Aim of the task.
From the entries provided below, copy each line that contains the word "DoxyCompactItemize".

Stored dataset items

-=-=-

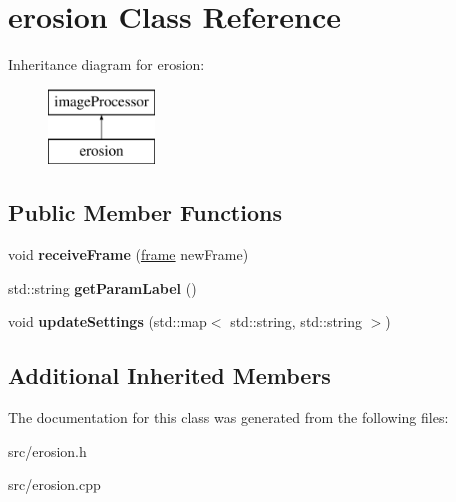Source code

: \hypertarget{classerosion}{}\section{erosion Class Reference}
\label{classerosion}
Inheritance diagram for erosion\+:\begin{figure}[H]
\begin{center}
\leavevmode
\includegraphics[height=2.000000cm]{classerosion}
\end{center}
\end{figure}
\subsection*{Public Member Functions}
\begin{DoxyCompactItemize}
\item 
void {\bfseries receive\+Frame} (\hyperlink{classframe}{frame} new\+Frame)\hypertarget{classerosion_a40662b6f2b9567d3640bc9d9e6cbd712}{}\label{classerosion_a40662b6f2b9567d3640bc9d9e6cbd712}

\item 
std\+::string {\bfseries get\+Param\+Label} ()\hypertarget{classerosion_a3fa83e64a15e8f6eefede9d3831c3d41}{}\label{classerosion_a3fa83e64a15e8f6eefede9d3831c3d41}

\item 
void {\bfseries update\+Settings} (std\+::map$<$ std\+::string, std\+::string $>$)\hypertarget{classerosion_acb938db0c6a7393a8291baba748e8c50}{}\label{classerosion_acb938db0c6a7393a8291baba748e8c50}

\end{DoxyCompactItemize}
\subsection*{Additional Inherited Members}


The documentation for this class was generated from the following files\+:\begin{DoxyCompactItemize}
\item 
src/erosion.\+h\item 
src/erosion.\+cpp\end{DoxyCompactItemize}
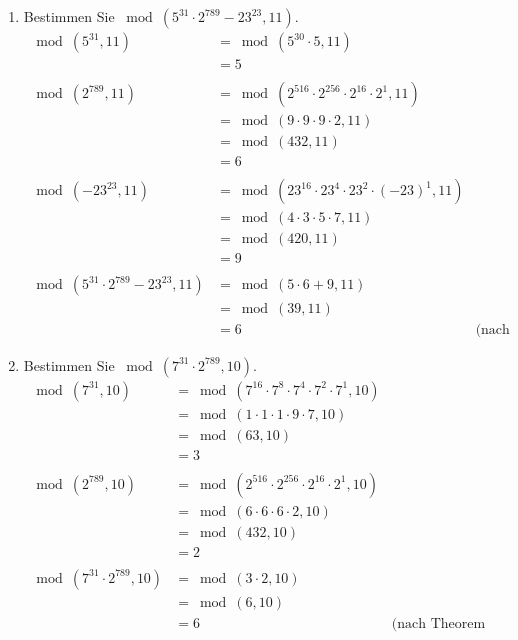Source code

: \begin{enumerate}[label=(\alph*)]
		\item  Bestimmen Sie $ \bmod(5^{31} \cdot 2^{789}-23^{23}, 11) $.
		\begin{align*}
			\bmod(5^{31},11) &= \bmod(5^{30}\cdot5,11)
			\\&= 5 \\\\
			\bmod(2^{789},11) &= \bmod(2^{516}\cdot2^{256}\cdot2^{16}\cdot2^1,11)
			\\&= \bmod(9\cdot 9\cdot 9\cdot 2, 11)
			\\&= \bmod(432,11)
			\\&= 6 \\\\
			\bmod(-23^{23},11) &= \bmod(23^{16}\cdot23^{4}\cdot23^{2}\cdot(-23)^1,11)
			\\&= \bmod(4\cdot 3\cdot 5\cdot 7, 11)
			\\&= \bmod(420,11)
			\\&= 9 \\\\ 
			\bmod(5^{31} \cdot 2^{789}-23^{23}, 11) &= \bmod(5 \cdot 6 + 9,11)
			\\&= \bmod(39,11)
			\\&= 6 
		 	&\textrm{(nach Theorem 1.2 (BM))}
		\end{align*}

		\item  Bestimmen Sie $ \bmod(7^{31} \cdot 2^{789}, 10) $.
		\begin{align*}
			\bmod(7^{31},10) &= \bmod(7^{16}\cdot7^{8}\cdot7^{4}\cdot7^{2}\cdot7^{1},10)
			\\&= \bmod(1\cdot1\cdot1\cdot9\cdot7,10)
			\\&= \bmod(63,10)
			\\&= 3 \\\\
			\bmod(2^{789},10) &= \bmod(2^{516}\cdot2^{256}\cdot2^{16}\cdot2^1,10)
			\\&= \bmod(6\cdot 6\cdot 6\cdot 2, 10)
			\\&= \bmod(432,10)
			\\&= 2 \\\\
			\bmod(7^{31} \cdot 2^{789}, 10) &= \bmod(3 \cdot 2,10)
			\\&= \bmod(6,10)
			\\&= 6 
		 	&\textrm{(nach Theorem 1.2 (BM))}
		\end{align*}


\end{enumerate}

-=-=-

Result of the exercise.
\begin{DoxyCompactItemize}
\end{DoxyCompactItemize}
The documentation for this class was generated from the following files\+:\begin{DoxyCompactItemize}
src/erosion.\+cpp\end{DoxyCompactItemize}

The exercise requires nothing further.